Humanetics Corporation Announces Positive Results from Independent Data Monitoring Committee Review of Phase 2 Clinical Trial

 

The trial is evaluating safety and efficacy of BIO 300 for COVID-19 patients

MINNEAPOLIS, MN - Humanetics Corporation (Humanetics) is pleased to announce the positive results from the independent Data Safety Monitoring Board (DSMB) review of its phase 2 clinical trial of BIO 300 in patients with COVID-19. The DSMB conducted an interim analysis of the unblinded trial data and determined that the study is not futile, and that it is reasonable to continue with the trial.

The positive results from the DSMB suggest that the trial is progressing as expected with respect to patient safety and efficacy and has an opportunity to meet its primary endpoint. The phase 2 clinical trial is evaluating the safety and efficacy of BIO 300, a novel treatment designed to prevent long-term lung complications in COVID-19 patients.
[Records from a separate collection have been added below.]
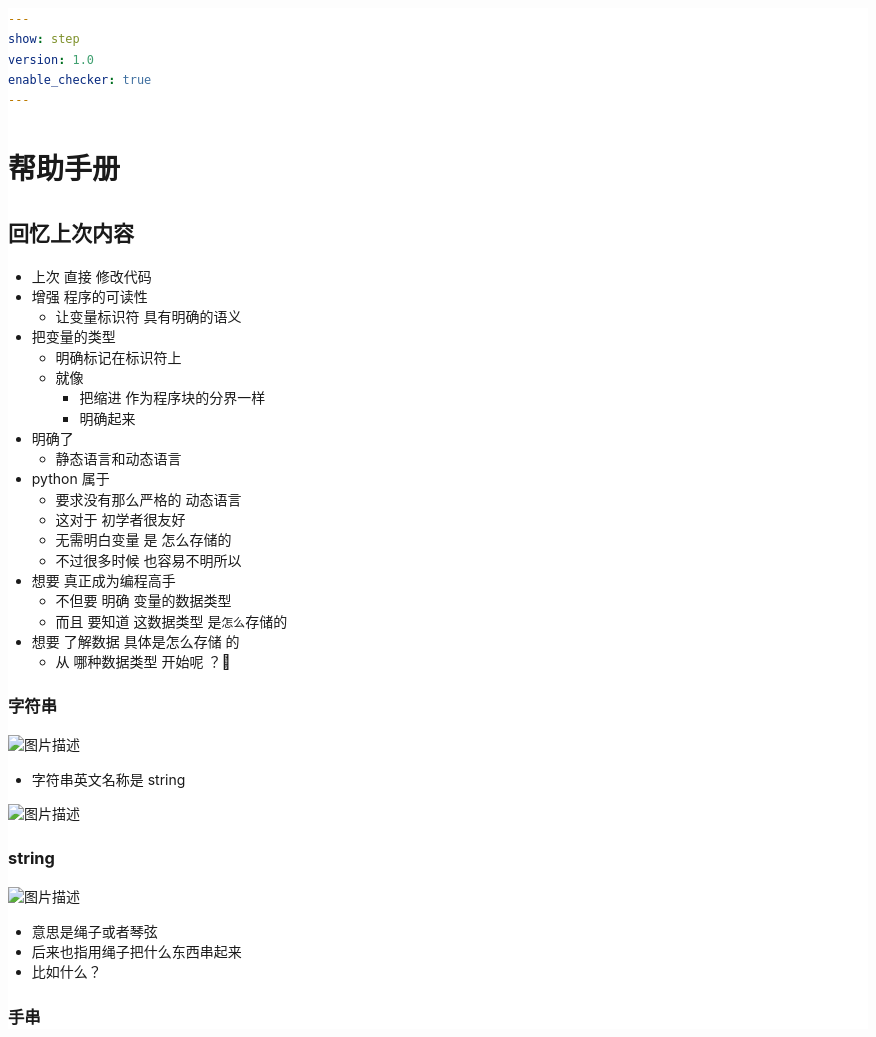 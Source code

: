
 ```yaml
---
show: step
version: 1.0
enable_checker: true
---
```


# 帮助手册

## 回忆上次内容

- 上次 直接 修改代码
- 增强 程序的可读性
  - 让变量标识符 具有明确的语义
- 把变量的类型 
	- 明确标记在标识符上
	- 就像
		- 把缩进 作为程序块的分界一样
    	- 明确起来
- 明确了 
	- 静态语言和动态语言
- python 属于
	- 要求没有那么严格的 动态语言
  - 这对于 初学者很友好
  - 无需明白变量 是 怎么存储的
  - 不过很多时候 也容易不明所以
- 想要 真正成为编程高手
  - 不但要 明确 变量的数据类型
  - 而且 要知道 这数据类型 是`怎么`存储的
- 想要 了解数据 具体是怎么存储 的
	- 从 哪种数据类型 开始呢 ？🤔

### 字符串

![图片描述](https://doc.shiyanlou.com/courses/uid1190679-20220326-1648284483215)

- 字符串英文名称是 string

![图片描述](https://doc.shiyanlou.com/courses/uid1190679-20220326-1648284462901)

### string
![图片描述](https://doc.shiyanlou.com/courses/uid1190679-20210817-1629152683753)

- 意思是绳子或者琴弦
- 后来也指用绳子把什么东西串起来
- 比如什么？

### 手串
The trial is being conducted at clinical sites in New York and Houston (NCT04482595).

"We are extremely pleased with the positive results from the DSMB review, as they provide support to continue with this important clinical trial," said Ronald J. Zenk, CEO of Humanetics. "We are grateful for the opportunity to continue advancing the development of BIO 300 and are committed to collaborating with our clinical partners as we move this important drug forward."
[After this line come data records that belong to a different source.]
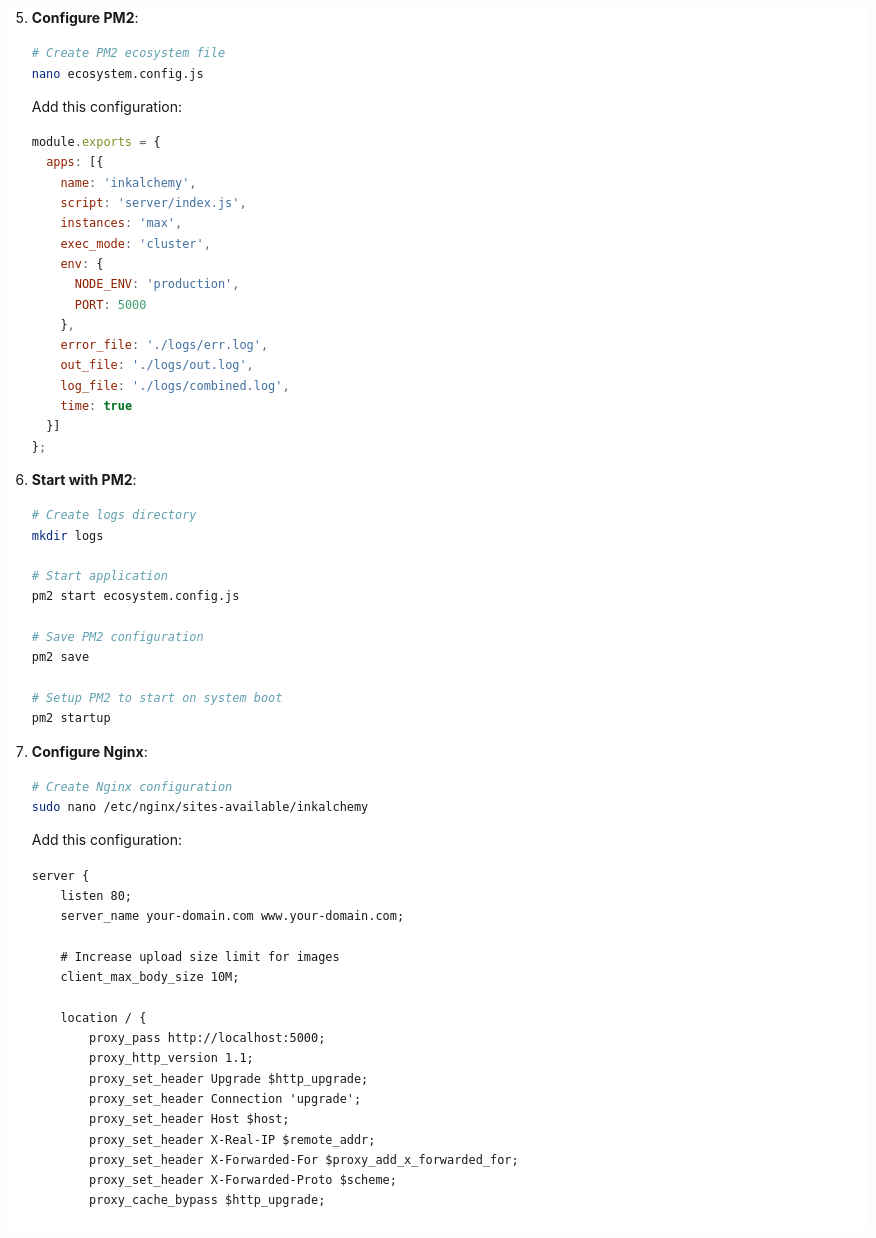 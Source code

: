 5. **Configure PM2**:
   ```bash
   # Create PM2 ecosystem file
   nano ecosystem.config.js
   ```
   
   Add this configuration:
   ```javascript
   module.exports = {
     apps: [{
       name: 'inkalchemy',
       script: 'server/index.js',
       instances: 'max',
       exec_mode: 'cluster',
       env: {
         NODE_ENV: 'production',
         PORT: 5000
       },
       error_file: './logs/err.log',
       out_file: './logs/out.log',
       log_file: './logs/combined.log',
       time: true
     }]
   };
   ```

6. **Start with PM2**:
   ```bash
   # Create logs directory
   mkdir logs
   
   # Start application
   pm2 start ecosystem.config.js
   
   # Save PM2 configuration
   pm2 save
   
   # Setup PM2 to start on system boot
   pm2 startup
   ```

7. **Configure Nginx**:
   ```bash
   # Create Nginx configuration
   sudo nano /etc/nginx/sites-available/inkalchemy
   ```
   
   Add this configuration:
   ```nginx
   server {
       listen 80;
       server_name your-domain.com www.your-domain.com;

       # Increase upload size limit for images
       client_max_body_size 10M;

       location / {
           proxy_pass http://localhost:5000;
           proxy_http_version 1.1;
           proxy_set_header Upgrade $http_upgrade;
           proxy_set_header Connection 'upgrade';
           proxy_set_header Host $host;
           proxy_set_header X-Real-IP $remote_addr;
           proxy_set_header X-Forwarded-For $proxy_add_x_forwarded_for;
           proxy_set_header X-Forwarded-Proto $scheme;
           proxy_cache_bypass $http_upgrade;
           
   ```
BIO 300 is also in development as a medical countermeasure for use by the United States Department of Defense and for oncology applications to protect patients from side effects caused by radiation. Humanetics recently completed a phase 1b/2a clinical trial in lung cancer patients (NCT02567799).

This project is funded by the National Institute of Allergy and Infectious Diseases, part of the National Institutes of Health, Department of Health and Human Services, under Contract No. HHSN272201800011C.